**The task:** Write out the entries below once more, exactly, with the pictures left out.

Stored entries:
= = =
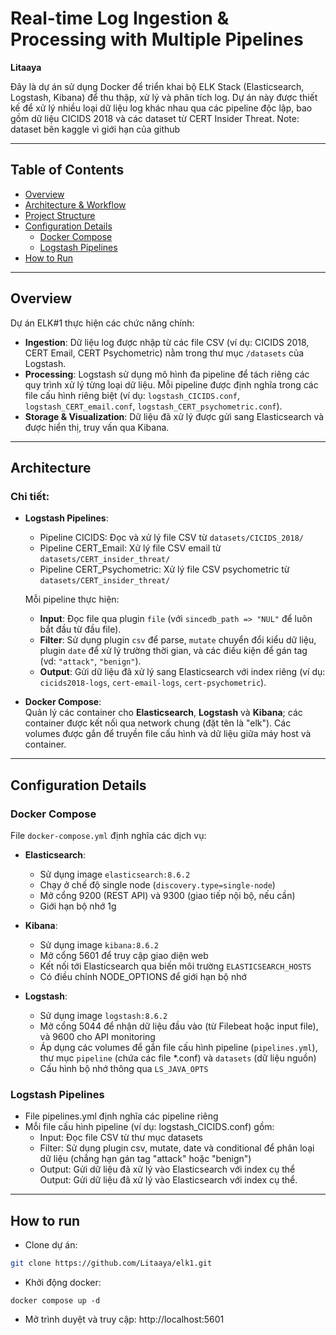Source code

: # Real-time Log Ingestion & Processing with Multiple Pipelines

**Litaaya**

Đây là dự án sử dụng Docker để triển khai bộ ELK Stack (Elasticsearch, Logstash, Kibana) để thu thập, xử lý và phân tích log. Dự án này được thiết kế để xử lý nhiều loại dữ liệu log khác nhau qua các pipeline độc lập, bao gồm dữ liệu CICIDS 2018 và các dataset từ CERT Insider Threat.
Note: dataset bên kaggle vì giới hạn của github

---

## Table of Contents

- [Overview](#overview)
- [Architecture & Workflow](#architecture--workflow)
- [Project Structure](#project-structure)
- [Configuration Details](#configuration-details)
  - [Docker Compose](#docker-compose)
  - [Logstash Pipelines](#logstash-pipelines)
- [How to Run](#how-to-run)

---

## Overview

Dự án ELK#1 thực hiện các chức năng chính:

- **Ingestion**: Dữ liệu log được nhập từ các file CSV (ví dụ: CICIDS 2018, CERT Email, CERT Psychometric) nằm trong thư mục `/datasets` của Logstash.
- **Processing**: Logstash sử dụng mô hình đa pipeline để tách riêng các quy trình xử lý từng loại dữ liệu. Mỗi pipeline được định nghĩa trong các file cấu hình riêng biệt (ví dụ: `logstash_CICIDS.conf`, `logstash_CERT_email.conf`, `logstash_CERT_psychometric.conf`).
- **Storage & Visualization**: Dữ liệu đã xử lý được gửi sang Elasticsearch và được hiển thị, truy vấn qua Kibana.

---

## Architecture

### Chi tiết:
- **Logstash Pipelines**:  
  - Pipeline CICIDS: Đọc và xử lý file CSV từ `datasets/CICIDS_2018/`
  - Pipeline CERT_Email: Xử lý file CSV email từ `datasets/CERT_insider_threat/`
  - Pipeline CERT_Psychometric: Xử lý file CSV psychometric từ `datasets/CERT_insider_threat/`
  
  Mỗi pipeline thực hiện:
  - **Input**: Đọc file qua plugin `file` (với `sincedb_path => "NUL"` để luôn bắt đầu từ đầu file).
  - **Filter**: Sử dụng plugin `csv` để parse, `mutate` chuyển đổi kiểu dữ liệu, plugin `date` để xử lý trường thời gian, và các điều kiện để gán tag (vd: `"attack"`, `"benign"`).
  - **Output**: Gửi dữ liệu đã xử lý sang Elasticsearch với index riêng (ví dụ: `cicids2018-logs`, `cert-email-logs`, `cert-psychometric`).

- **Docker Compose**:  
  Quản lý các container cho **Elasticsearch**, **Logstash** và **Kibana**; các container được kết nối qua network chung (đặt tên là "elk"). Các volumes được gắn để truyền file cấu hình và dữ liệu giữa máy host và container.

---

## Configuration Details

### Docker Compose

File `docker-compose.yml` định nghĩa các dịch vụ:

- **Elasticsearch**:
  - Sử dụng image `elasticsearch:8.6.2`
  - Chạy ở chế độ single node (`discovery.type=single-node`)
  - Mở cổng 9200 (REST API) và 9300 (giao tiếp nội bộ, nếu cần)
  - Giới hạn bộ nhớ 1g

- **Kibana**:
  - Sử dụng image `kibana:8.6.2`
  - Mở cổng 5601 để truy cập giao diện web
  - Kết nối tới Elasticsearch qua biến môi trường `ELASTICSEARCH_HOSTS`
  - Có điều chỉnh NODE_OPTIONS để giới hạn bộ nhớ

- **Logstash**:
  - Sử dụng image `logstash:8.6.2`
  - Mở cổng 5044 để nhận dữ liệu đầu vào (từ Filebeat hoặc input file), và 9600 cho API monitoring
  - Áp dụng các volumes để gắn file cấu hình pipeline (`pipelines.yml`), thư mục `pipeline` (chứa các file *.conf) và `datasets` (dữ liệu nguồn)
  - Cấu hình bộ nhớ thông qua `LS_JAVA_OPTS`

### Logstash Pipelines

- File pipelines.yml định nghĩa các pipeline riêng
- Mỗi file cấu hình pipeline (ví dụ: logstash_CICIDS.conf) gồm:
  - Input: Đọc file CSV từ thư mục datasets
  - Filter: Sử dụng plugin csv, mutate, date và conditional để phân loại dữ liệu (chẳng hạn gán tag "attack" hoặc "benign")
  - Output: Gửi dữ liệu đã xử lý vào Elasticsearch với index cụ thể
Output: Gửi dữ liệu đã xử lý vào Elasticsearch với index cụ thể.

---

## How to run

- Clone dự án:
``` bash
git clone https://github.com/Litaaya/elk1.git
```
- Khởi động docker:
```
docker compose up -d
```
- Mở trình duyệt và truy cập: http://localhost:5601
= = =
**Answer below:**
Source code

: # Real-time Log Ingestion & Processing with Multiple Pipelines

**Litaaya**

Đây là dự án sử dụng Docker để triển khai bộ ELK Stack (Elasticsearch, Logstash, Kibana) để thu thập, xử lý và phân tích log. Dự án này được thiết kế để xử lý nhiều loại dữ liệu log khác nhau qua các pipeline độc lập, bao gồm dữ liệu CICIDS 2018 và các dataset từ CERT Insider Threat.
Note: dataset bên kaggle vì giới hạn của github

---

## Table of Contents

- [Overview](#overview)
- [Architecture & Workflow](#architecture--workflow)
- [Project Structure](#project-structure)
- [Configuration Details](#configuration-details)
  - [Docker Compose](#docker-compose)
  - [Logstash Pipelines](#logstash-pipelines)
- [How to Run](#how-to-run)

---

## Overview

Dự án ELK#1 thực hiện các chức năng chính:

- **Ingestion**: Dữ liệu log được nhập từ các file CSV (ví dụ: CICIDS 2018, CERT Email, CERT Psychometric) nằm trong thư mục `/datasets` của Logstash.
- **Processing**: Logstash sử dụng mô hình đa pipeline để tách riêng các quy trình xử lý từng loại dữ liệu. Mỗi pipeline được định nghĩa trong các file cấu hình riêng biệt (ví dụ: `logstash_CICIDS.conf`, `logstash_CERT_email.conf`, `logstash_CERT_psychometric.conf`).
- **Storage & Visualization**: Dữ liệu đã xử lý được gửi sang Elasticsearch và được hiển thị, truy vấn qua Kibana.

---

## Architecture

### Chi tiết:
- **Logstash Pipelines**:  
  - Pipeline CICIDS: Đọc và xử lý file CSV từ `datasets/CICIDS_2018/`
  - Pipeline CERT_Email: Xử lý file CSV email từ `datasets/CERT_insider_threat/`
  - Pipeline CERT_Psychometric: Xử lý file CSV psychometric từ `datasets/CERT_insider_threat/`
  
  Mỗi pipeline thực hiện:
  - **Input**: Đọc file qua plugin `file` (với `sincedb_path => "NUL"` để luôn bắt đầu từ đầu file).
  - **Filter**: Sử dụng plugin `csv` để parse, `mutate` chuyển đổi kiểu dữ liệu, plugin `date` để xử lý trường thời gian, và các điều kiện để gán tag (vd: `"attack"`, `"benign"`).
  - **Output**: Gửi dữ liệu đã xử lý sang Elasticsearch với index riêng (ví dụ: `cicids2018-logs`, `cert-email-logs`, `cert-psychometric`).

- **Docker Compose**:  
  Quản lý các container cho **Elasticsearch**, **Logstash** và **Kibana**; các container được kết nối qua network chung (đặt tên là "elk"). Các volumes được gắn để truyền file cấu hình và dữ liệu giữa máy host và container.

---

## Configuration Details

### Docker Compose

File `docker-compose.yml` định nghĩa các dịch vụ:

- **Elasticsearch**:
  - Sử dụng image `elasticsearch:8.6.2`
  - Chạy ở chế độ single node (`discovery.type=single-node`)
  - Mở cổng 9200 (REST API) và 9300 (giao tiếp nội bộ, nếu cần)
  - Giới hạn bộ nhớ 1g

- **Kibana**:
  - Sử dụng image `kibana:8.6.2`
  - Mở cổng 5601 để truy cập giao diện web
  - Kết nối tới Elasticsearch qua biến môi trường `ELASTICSEARCH_HOSTS`
  - Có điều chỉnh NODE_OPTIONS để giới hạn bộ nhớ

- **Logstash**:
  - Sử dụng image `logstash:8.6.2`
  - Mở cổng 5044 để nhận dữ liệu đầu vào (từ Filebeat hoặc input file), và 9600 cho API monitoring
  - Áp dụng các volumes để gắn file cấu hình pipeline (`pipelines.yml`), thư mục `pipeline` (chứa các file *.conf) và `datasets` (dữ liệu nguồn)
  - Cấu hình bộ nhớ thông qua `LS_JAVA_OPTS`

### Logstash Pipelines

- File pipelines.yml định nghĩa các pipeline riêng
- Mỗi file cấu hình pipeline (ví dụ: logstash_CICIDS.conf) gồm:
  - Input: Đọc file CSV từ thư mục datasets
  - Filter: Sử dụng plugin csv, mutate, date và conditional để phân loại dữ liệu (chẳng hạn gán tag "attack" hoặc "benign")
  - Output: Gửi dữ liệu đã xử lý vào Elasticsearch với index cụ thể
Output: Gửi dữ liệu đã xử lý vào Elasticsearch với index cụ thể.

---

## How to run

- Clone dự án:
``` bash
git clone https://github.com/Litaaya/elk1.git
```
- Khởi động docker:
```
docker compose up -d
```
- Mở trình duyệt và truy cập: http://localhost:5601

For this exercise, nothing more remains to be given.